## [About this task]
Having located "Mary Poppins is" in the records below, repeat exactly the line it is on and all subsequent lines, ending with the last.

## [Source data]
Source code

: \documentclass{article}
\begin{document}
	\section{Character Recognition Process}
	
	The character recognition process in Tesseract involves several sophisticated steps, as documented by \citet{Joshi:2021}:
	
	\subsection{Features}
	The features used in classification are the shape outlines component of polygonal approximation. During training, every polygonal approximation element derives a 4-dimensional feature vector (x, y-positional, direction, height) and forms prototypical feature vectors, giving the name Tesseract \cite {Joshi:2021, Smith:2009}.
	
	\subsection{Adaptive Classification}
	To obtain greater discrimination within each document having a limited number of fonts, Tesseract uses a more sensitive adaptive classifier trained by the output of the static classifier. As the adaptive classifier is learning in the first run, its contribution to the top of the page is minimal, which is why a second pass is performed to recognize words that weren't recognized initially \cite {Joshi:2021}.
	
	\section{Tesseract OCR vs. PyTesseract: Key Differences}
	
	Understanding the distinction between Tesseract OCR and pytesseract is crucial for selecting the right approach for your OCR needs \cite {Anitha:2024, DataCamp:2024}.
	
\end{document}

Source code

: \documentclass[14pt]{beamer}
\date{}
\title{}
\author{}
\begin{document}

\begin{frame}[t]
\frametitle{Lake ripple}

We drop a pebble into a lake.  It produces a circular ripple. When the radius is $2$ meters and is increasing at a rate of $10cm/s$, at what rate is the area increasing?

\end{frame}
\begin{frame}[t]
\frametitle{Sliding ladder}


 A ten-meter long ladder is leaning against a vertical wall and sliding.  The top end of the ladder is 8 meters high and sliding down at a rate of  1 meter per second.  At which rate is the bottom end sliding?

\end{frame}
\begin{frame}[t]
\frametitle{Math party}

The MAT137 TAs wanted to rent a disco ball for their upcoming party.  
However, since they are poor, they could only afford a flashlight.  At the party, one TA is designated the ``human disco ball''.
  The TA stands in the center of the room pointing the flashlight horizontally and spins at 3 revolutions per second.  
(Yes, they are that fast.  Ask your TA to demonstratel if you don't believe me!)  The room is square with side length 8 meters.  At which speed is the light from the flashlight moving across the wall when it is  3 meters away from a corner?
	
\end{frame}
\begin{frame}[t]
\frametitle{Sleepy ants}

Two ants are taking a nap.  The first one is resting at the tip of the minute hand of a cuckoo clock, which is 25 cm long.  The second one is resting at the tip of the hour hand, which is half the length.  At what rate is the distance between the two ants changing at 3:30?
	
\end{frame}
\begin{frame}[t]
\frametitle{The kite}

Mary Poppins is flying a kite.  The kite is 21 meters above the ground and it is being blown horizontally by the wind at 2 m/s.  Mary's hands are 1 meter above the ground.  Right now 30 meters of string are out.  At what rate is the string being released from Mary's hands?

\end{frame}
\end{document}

## [Written solution]
Mary Poppins is flying a kite.  The kite is 21 meters above the ground and it is being blown horizontally by the wind at 2 m/s.  Mary's hands are 1 meter above the ground.  Right now 30 meters of string are out.  At what rate is the string being released from Mary's hands?

\end{frame}
\end{document}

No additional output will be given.